What you should do: Where a line below holds the string "axios", copy that line.

[Extracted records]
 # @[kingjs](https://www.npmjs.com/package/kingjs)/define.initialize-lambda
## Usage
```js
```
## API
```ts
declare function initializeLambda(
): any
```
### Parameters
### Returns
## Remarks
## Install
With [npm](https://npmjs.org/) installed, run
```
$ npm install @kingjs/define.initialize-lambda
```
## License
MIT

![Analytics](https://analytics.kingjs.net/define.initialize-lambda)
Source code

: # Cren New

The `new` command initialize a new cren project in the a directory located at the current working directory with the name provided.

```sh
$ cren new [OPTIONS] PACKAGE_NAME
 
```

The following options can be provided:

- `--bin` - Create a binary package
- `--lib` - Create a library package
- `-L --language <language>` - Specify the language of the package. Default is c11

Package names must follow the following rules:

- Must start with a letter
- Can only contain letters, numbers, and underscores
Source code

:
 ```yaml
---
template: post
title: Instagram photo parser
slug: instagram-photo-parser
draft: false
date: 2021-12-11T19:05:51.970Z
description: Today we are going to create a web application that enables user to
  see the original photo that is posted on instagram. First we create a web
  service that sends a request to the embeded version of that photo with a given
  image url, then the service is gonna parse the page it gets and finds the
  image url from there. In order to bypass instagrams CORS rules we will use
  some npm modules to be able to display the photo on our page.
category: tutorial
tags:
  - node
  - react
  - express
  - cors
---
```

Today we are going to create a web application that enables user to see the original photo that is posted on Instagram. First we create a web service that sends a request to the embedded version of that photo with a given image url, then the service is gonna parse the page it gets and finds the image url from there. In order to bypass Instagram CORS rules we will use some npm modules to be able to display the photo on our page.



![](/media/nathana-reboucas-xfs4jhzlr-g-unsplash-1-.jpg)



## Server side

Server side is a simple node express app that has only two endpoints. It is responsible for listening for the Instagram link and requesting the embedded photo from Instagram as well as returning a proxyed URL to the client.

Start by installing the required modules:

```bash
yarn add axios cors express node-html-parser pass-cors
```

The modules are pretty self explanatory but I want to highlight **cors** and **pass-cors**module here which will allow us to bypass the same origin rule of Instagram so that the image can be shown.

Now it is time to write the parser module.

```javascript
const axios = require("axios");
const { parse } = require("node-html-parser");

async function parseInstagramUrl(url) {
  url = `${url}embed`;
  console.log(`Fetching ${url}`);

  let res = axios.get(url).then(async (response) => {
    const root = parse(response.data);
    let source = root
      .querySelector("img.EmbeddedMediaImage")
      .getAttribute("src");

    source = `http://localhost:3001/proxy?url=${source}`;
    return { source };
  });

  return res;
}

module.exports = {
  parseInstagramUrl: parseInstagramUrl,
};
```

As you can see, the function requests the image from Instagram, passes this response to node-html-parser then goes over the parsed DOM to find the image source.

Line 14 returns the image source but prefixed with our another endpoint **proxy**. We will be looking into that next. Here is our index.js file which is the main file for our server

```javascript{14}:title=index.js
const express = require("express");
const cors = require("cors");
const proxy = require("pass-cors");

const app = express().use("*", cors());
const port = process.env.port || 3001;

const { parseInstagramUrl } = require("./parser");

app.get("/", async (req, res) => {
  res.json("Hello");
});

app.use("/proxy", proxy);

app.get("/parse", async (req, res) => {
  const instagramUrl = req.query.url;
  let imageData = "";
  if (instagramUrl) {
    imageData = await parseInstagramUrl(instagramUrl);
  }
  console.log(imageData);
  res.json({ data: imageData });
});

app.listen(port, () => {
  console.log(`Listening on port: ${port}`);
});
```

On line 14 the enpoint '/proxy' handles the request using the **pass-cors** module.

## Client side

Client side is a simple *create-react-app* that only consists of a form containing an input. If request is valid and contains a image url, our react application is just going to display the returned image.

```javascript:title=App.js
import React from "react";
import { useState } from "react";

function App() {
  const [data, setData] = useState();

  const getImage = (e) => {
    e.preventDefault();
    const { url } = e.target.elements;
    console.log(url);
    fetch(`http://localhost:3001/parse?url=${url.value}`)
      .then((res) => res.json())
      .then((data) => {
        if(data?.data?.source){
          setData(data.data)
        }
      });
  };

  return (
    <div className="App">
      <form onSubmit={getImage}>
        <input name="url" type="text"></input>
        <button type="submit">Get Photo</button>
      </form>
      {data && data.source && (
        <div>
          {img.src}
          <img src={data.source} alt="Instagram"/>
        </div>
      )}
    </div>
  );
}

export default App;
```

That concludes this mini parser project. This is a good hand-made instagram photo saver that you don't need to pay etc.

Solution to the problem:
yarn add axios cors express node-html-parser pass-cors
const axios = require("axios");
  let res = axios.get(url).then(async (response) => {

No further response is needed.